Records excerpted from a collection

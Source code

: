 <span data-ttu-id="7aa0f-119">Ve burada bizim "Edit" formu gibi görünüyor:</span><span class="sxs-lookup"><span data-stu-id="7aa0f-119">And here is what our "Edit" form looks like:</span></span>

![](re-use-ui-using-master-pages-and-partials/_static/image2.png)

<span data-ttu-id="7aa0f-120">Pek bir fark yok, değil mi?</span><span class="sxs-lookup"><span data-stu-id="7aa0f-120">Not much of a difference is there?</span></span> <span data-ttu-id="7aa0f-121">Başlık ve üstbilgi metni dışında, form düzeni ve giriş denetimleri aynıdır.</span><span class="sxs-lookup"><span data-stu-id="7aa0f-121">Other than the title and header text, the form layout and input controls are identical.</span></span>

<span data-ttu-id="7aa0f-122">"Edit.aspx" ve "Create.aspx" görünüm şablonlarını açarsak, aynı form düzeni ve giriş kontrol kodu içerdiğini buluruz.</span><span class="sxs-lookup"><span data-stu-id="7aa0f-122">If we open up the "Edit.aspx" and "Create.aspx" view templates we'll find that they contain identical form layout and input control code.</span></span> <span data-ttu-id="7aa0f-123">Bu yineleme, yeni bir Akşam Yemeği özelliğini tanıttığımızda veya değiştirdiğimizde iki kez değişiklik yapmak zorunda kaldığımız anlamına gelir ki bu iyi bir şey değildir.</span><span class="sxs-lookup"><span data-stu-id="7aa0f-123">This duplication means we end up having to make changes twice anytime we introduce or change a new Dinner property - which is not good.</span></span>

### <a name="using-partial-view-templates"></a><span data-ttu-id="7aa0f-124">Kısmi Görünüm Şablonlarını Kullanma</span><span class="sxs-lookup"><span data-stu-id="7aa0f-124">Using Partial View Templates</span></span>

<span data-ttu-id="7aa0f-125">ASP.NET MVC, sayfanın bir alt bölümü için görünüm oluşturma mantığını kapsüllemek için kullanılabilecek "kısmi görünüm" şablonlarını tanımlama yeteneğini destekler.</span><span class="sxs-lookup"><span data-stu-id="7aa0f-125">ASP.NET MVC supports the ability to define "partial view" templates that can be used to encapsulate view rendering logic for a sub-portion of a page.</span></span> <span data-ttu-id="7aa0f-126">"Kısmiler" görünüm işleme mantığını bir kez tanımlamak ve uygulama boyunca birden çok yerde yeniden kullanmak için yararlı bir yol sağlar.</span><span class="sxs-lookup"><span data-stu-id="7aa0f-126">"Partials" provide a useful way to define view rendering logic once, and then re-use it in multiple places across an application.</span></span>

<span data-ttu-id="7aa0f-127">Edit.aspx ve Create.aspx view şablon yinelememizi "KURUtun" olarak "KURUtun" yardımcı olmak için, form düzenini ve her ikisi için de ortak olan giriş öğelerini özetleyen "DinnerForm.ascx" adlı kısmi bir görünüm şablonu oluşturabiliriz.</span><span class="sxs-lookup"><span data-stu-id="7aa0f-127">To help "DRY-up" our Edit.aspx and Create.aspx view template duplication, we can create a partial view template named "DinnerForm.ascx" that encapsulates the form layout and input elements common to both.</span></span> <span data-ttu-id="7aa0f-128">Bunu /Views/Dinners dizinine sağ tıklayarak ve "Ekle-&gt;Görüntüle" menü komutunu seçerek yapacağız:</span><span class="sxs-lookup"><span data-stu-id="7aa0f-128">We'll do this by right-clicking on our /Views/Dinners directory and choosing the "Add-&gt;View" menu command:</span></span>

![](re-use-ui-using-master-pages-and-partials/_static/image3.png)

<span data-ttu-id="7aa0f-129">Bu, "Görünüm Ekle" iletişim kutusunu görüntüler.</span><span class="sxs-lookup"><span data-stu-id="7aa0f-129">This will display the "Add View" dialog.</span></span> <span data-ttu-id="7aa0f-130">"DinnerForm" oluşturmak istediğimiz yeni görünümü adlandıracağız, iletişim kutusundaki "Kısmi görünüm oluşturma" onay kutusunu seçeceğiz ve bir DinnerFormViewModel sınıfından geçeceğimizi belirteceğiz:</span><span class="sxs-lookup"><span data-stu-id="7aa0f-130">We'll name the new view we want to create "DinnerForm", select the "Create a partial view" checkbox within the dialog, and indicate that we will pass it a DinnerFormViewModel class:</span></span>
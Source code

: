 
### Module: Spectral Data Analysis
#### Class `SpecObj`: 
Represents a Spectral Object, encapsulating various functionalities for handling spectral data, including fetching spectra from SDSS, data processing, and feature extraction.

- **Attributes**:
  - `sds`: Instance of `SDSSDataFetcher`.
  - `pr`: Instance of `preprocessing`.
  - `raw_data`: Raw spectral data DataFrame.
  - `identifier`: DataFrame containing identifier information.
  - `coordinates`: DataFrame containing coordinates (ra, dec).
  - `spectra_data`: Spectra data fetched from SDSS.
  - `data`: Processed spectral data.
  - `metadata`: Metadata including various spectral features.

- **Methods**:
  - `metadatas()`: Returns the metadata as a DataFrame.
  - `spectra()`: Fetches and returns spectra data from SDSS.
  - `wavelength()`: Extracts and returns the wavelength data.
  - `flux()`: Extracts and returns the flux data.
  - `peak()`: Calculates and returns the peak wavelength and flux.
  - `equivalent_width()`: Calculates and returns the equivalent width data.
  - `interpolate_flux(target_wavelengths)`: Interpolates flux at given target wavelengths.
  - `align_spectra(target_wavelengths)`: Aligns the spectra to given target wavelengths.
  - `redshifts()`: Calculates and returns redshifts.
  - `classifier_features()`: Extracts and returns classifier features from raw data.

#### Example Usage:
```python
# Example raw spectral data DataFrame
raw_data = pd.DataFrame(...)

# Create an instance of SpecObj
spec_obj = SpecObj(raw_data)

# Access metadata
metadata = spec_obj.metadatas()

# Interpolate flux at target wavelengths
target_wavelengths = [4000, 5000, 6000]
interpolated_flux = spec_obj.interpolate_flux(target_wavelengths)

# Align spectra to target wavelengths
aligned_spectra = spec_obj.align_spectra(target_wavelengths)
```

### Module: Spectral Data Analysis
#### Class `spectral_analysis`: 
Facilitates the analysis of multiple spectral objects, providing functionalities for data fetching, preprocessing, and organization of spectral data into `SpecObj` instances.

> **GOAL OF THE EXERCISE**
Lines containing the word "features" must be found in the data above and copied.

> **EXERCISE ANSWER**
  - `metadata`: Metadata including various spectral features.
  - `classifier_features()`: Extracts and returns classifier features from raw data.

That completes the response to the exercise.